Publicado el 03/01/2013 - Desencajada, con supuestos destellos de ebriedad, Sandra Elizabeth Frías habría señalado “lo c... matando al mío por hacerse el picarito”, tras asesinar a su pareja Eduardo Noriega.

Con su salida, la protagonista habría dejado perplejas a las policías que la recibieron en la Comisaría del Menor y la Mujer, en La Banda.

Dos horas antes, había estallado de furia al advertir que Noriega posó su mirada sobre la humanidad de una adolescente.

Ésta había comprado helado en la casa de la pareja, calle Independencia, entre Juan XXIII y ruta 34 vieja, Bº Arenales.

Ira y sangre

“La principal hipótesis, y pruebas, habla de una reacción por celos y un presunto coqueteo del hombre con una adolescente”, confirmó en la víspera el juez Marcelo Bernasconi.

En diálogo con los periodistas, el magistrado ahondó: “Seremos prudentes en la investigación. Ha sido secuestrado un puñal y esperamos los resultados de los forenses”.

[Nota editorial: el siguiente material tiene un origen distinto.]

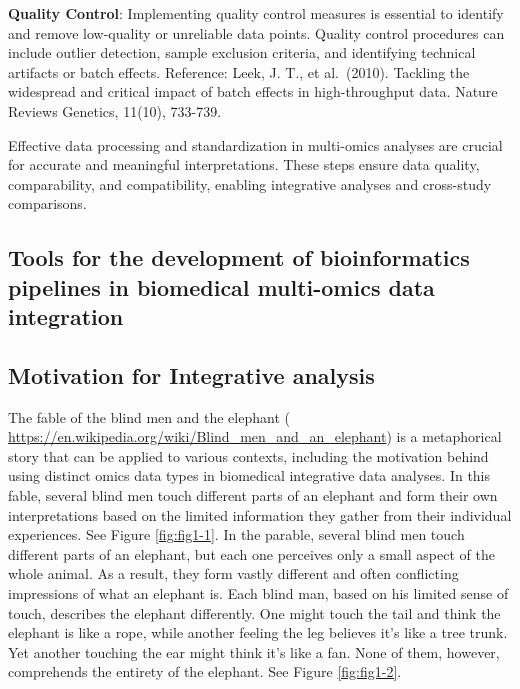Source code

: \documentclass[a4paper, nobind]{templates/ociamthesis}
\begin{document}
\textbf{Quality Control}: Implementing quality control measures is essential to identify and remove low-quality or unreliable data points. Quality control procedures can include outlier detection, sample exclusion criteria, and identifying technical artifacts or batch effects. Reference: Leek, J. T., et al.~(2010). Tackling the widespread and critical impact of batch effects in high-throughput data. Nature Reviews Genetics, 11(10), 733-739.

Effective data processing and standardization in multi-omics analyses are crucial for accurate and meaningful interpretations. These steps ensure data quality, comparability, and compatibility, enabling integrative analyses and cross-study comparisons.

\hypertarget{tools-for-the-development-of-bioinformatics-pipelines-in-biomedical-multi-omics-data-integration}{%
\subsection{Tools for the development of bioinformatics pipelines in biomedical multi-omics data integration}\label{tools-for-the-development-of-bioinformatics-pipelines-in-biomedical-multi-omics-data-integration}}

\hypertarget{motivation-for-integrative-analysis}{%
\subsection{Motivation for Integrative analysis}\label{motivation-for-integrative-analysis}}

The fable of the blind men and the elephant ( \url{https://en.wikipedia.org/wiki/Blind_men_and_an_elephant}) is a metaphorical story that can be applied to various contexts, including the motivation behind using distinct omics data types in biomedical integrative data analyses. In this fable, several blind men touch different parts of an elephant and form their own interpretations based on the limited information they gather from their individual experiences. See Figure \ref{fig:fig1-1}. In the parable, several blind men touch different parts of an elephant, but each one perceives only a small aspect of the whole animal. As a result, they form vastly different and often conflicting impressions of what an elephant is. Each blind man, based on his limited sense of touch, describes the elephant differently. One might touch the tail and think the elephant is like a rope, while another feeling the leg believes it's like a tree trunk. Yet another touching the ear might think it's like a fan. None of them, however, comprehends the entirety of the elephant. See Figure \ref{fig:fig1-2}.
\end{document}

Frías, de 43 años, ha sido imputada por supuesto “homicidio simple”, reprimido con penas mínimas y máximas de 8 a 25 años de prisión, respectivamente.

Ayer, la policía habría establecido la existencia de alcohol en el organismo de la mujer.

De hecho, los testigos señalaron que victimario y víctima empezaron a beber cerveza a las 13 y recién se detuvieron cerca de las 17.30, con el incidente.

Venganza

Pese a que Frías todavía no declaró, se sabe que antenoche habría relatado a las funcionarias policiales: “Lo c... matando al mío por hacerse el picarito”, en alusión a una presunta mirada indiscreta del hombre hacia una adolescente.

Desde ese hipotético móvil pasional , algunos testigos subrayaron que Frías y Noriega discutieron mucho las últimas dos semanas.

“Ella lo celaba mal, pero también tenía excesiva confianza con los amigos hombres”, dijo una vecina.

A criterio de los expertos, Frías ejercía cierta influencia sobre la conducta de Noriega, pero irónicamente no habría soportado su filosofía transgresora, en perspectiva opuesta.

Pericias y testigos

Ayer desfilaron por la policía de Beltrán familiares y testigos, resueltos a colaborar para el esclarecimiento del crimen.

A la vez, el juez requirió pericias psicológicas, a fin de establecer la salud mental de Frías al atacar a Noriega.

No es todo. Se supo que ayer se habrían presentado familiares de Noriega (de un primer matrimonio) reclamando la entrega de los bienes que dejó el difunto.

Cuando los investigadores lograron persuadirlos que la Justicia Penal no es ámbito para reclamar bienes, los visitantes se habrían retirado molestos.

Luego, también habrían arribado familiares de Frías, en procura de interiorizarse sobre su situación judicial, trascendió.

La mujer sería indagada quizá la semana venidera.

Por ende, permanecerá alojada en la Comisaría del Menor y la Mujer, hasta que el juez reúna todos los elementos necesarios que conllevará la indagatoria.